The plasterboard options are increasingly varied as manufacturers produce interior wall boards with noise reduction, additional insulation, fireproof and waterproof for different applications.

  • There are alternatives to plasterboard, too. Plywood, wood veneer panels, glass and fiberglass have been used and there are now also bamboo sheets.
  • Negative details create clean, sharp lines that leave ceilings floating or subtly frame walls with recessed channels surrounding windows, doors, and at wall-to-floor ceiling junctions.
  • Feature walls and ceilings can be created with other techniques such as bulkheads, false beams, partitions, curved walls, voids or recesses to create interest, separate spaces an style. Talk to your designer
  • Level 4 and 5 finishes are most commonly specified in residential home construction.
  • Level 4 is the generally accepted level of finish; it is used where non-critical lighting falls on satin/flat/low sheen paints or wallpaper.
  • Level 5 is for use where gloss, semi-gloss or dark tone paints are specified or where critical lighting conditions occur on satin, flat matt or low sheen paints.
  • The key difference between Level 4 and 5 is that level 5 requires the entire surface of the wall or ceiling is covered in a thin layer special compound called a "skim coat" to remove surface textures and porosity. Stricter framing and installation requirements are also needed to ensure a level 5 finish is achieved. Due to the extra labour costs, the skim coat process can add an extra $150-$250 to the cost of one 15m2 wall.

Information sourced from Gib Living Interiors


ceiling - an overhead interior surface that covers the upper limit of a room. It is generally not a structural element, but a finished surface concealing the underside of the floor or roof structure above.

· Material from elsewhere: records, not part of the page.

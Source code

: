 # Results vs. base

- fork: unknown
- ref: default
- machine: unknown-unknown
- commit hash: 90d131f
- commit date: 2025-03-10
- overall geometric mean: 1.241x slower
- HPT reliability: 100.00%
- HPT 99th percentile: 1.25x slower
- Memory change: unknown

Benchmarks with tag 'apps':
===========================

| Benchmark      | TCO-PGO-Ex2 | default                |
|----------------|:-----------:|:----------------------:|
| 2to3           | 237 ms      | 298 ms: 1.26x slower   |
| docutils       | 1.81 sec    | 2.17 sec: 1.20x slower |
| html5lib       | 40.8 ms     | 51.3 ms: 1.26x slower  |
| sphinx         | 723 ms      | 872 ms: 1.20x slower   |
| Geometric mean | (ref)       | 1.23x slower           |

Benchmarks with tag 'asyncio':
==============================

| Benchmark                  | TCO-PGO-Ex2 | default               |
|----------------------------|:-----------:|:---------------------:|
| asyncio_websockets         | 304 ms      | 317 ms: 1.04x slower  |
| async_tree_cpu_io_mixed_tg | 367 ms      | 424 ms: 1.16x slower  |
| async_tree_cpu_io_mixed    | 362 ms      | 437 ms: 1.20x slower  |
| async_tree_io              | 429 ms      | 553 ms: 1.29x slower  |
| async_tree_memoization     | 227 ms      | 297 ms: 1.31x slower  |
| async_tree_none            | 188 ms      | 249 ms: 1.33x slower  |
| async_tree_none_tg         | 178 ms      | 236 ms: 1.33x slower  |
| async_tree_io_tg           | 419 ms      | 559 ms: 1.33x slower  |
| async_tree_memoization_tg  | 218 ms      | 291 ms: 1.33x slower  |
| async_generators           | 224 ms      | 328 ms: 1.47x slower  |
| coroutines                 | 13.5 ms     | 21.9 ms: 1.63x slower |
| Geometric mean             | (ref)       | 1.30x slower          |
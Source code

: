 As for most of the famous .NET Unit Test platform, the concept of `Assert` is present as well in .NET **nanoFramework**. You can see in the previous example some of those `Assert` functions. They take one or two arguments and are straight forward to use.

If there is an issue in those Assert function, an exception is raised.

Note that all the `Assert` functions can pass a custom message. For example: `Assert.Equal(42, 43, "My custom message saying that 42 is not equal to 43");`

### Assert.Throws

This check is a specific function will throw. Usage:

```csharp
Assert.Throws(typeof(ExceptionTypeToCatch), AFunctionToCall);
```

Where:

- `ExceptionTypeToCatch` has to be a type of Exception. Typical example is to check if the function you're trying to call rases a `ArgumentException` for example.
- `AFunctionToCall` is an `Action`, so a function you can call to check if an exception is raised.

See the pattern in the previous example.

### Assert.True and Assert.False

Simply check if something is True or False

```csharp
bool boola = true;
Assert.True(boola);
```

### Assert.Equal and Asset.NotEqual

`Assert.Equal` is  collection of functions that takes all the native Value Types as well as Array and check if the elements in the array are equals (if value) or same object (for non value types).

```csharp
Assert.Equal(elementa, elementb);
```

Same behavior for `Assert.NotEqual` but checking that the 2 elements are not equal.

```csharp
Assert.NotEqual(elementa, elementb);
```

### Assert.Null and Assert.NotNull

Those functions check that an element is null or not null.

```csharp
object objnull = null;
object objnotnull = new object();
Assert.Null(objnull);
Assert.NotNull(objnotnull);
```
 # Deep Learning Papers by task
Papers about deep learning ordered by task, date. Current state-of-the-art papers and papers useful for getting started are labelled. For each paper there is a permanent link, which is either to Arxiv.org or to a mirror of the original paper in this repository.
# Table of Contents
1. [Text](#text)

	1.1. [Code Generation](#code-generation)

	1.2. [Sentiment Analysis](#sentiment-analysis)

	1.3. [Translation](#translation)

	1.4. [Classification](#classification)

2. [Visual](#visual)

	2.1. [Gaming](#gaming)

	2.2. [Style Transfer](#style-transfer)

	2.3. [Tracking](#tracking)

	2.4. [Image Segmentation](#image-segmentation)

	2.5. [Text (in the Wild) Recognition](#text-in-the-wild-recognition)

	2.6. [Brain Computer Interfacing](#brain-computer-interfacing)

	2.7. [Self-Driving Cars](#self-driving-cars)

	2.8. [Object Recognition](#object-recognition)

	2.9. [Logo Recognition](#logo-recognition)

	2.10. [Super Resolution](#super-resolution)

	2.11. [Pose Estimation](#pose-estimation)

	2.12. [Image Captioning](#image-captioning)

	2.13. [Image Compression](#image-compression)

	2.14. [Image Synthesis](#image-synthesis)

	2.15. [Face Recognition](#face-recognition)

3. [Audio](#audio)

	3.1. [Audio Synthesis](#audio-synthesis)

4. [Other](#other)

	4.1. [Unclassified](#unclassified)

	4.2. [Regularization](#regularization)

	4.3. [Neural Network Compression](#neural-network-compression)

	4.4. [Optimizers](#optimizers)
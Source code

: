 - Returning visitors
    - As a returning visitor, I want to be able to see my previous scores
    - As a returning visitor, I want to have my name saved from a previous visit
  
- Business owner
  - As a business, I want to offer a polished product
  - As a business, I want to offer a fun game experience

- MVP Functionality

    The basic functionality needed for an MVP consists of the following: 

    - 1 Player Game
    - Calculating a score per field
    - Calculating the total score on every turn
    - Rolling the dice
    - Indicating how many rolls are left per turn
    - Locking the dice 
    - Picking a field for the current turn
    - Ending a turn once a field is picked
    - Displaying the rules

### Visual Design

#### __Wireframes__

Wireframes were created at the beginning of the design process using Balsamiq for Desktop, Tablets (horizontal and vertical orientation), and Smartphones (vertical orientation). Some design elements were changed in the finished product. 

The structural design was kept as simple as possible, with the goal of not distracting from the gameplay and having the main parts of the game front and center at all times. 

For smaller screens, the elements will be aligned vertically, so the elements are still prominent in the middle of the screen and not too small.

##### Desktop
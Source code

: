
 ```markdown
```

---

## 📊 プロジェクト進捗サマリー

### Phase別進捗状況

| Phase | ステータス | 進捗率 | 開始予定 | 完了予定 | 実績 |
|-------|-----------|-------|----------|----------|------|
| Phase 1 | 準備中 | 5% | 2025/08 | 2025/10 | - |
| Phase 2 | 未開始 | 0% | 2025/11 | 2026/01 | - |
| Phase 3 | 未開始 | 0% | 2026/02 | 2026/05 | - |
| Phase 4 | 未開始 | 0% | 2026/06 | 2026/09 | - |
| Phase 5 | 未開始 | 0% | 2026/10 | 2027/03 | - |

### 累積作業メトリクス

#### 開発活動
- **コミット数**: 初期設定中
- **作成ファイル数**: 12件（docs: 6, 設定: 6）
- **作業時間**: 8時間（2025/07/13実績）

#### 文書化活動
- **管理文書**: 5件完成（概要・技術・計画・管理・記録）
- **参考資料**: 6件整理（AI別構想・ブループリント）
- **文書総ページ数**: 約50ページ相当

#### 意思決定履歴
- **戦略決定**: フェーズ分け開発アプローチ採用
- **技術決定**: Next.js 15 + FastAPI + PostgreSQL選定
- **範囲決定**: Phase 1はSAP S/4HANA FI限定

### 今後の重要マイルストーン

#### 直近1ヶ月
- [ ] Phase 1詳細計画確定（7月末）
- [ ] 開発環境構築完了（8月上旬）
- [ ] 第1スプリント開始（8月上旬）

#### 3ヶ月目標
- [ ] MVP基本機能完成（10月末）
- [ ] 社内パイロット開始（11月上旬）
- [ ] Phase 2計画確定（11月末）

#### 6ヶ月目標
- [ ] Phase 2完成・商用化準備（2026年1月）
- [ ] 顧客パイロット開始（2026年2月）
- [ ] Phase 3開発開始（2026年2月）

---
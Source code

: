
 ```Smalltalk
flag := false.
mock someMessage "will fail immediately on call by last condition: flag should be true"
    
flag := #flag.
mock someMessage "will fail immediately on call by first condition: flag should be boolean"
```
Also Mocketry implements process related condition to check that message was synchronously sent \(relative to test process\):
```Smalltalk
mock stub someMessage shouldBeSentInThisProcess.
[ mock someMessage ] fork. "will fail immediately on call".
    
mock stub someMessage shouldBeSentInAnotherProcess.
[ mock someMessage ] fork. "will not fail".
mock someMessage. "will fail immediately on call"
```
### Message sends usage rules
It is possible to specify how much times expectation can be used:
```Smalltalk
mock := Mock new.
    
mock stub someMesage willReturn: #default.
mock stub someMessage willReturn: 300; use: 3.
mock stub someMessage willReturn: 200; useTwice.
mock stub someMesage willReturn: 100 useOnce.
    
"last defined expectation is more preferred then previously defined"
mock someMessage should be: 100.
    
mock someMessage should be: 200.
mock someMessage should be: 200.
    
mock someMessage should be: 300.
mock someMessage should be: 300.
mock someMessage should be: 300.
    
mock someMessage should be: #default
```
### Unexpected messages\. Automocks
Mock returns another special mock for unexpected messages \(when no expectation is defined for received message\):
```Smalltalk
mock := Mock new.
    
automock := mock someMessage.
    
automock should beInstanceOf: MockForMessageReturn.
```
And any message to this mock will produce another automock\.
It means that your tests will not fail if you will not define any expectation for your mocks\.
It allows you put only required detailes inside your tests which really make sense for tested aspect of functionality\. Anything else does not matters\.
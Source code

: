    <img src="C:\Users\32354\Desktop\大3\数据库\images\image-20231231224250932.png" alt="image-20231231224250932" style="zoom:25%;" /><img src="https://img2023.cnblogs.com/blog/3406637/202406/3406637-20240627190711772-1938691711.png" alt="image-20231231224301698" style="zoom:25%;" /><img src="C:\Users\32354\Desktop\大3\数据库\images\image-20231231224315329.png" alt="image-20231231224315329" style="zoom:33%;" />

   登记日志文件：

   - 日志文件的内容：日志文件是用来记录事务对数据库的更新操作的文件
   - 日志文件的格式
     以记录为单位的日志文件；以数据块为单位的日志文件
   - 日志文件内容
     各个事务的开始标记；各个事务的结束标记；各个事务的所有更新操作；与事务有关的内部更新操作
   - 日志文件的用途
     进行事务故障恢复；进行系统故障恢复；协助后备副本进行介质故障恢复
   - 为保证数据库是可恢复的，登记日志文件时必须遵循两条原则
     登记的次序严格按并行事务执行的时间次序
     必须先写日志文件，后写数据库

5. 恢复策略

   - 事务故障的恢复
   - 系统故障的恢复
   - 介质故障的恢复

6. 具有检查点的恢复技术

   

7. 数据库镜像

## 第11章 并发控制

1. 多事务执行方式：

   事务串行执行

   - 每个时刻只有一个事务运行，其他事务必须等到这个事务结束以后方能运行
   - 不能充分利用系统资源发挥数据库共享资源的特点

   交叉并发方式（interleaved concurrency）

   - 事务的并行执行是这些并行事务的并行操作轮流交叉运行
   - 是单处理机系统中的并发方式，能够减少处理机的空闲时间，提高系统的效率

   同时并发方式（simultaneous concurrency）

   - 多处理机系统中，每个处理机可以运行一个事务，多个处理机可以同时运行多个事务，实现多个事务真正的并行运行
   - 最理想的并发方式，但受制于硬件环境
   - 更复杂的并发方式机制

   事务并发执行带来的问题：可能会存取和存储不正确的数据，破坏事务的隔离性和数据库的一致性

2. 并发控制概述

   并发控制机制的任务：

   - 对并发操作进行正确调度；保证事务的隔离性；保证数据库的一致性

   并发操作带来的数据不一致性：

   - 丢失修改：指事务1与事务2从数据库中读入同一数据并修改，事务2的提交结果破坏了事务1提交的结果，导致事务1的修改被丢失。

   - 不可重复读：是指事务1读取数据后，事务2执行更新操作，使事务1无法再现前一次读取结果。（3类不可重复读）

Ceilings are classified according to their appearance or construction. A cathedral ceiling is any tall ceiling area similar to those in a church. A dropped ceiling is one in which the finished surface is constructed anywhere from a few inches to several feet below the structure above it. This may be done for aesthetic purposes, such as achieving a desirable ceiling height; or practical purposes such as providing a space for HVAC or piping. An inverse of this would be a raised floor. A concave or barrel shaped ceiling is curved or rounded, usually for visual or acoustical value, while a coffered ceiling is divided into a grid of recessed square or octagonal panels, also called a lacunar ceiling. A cove ceiling uses a curved plaster transition between wall and ceiling; it is named for cove molding, a molding with a concave curve.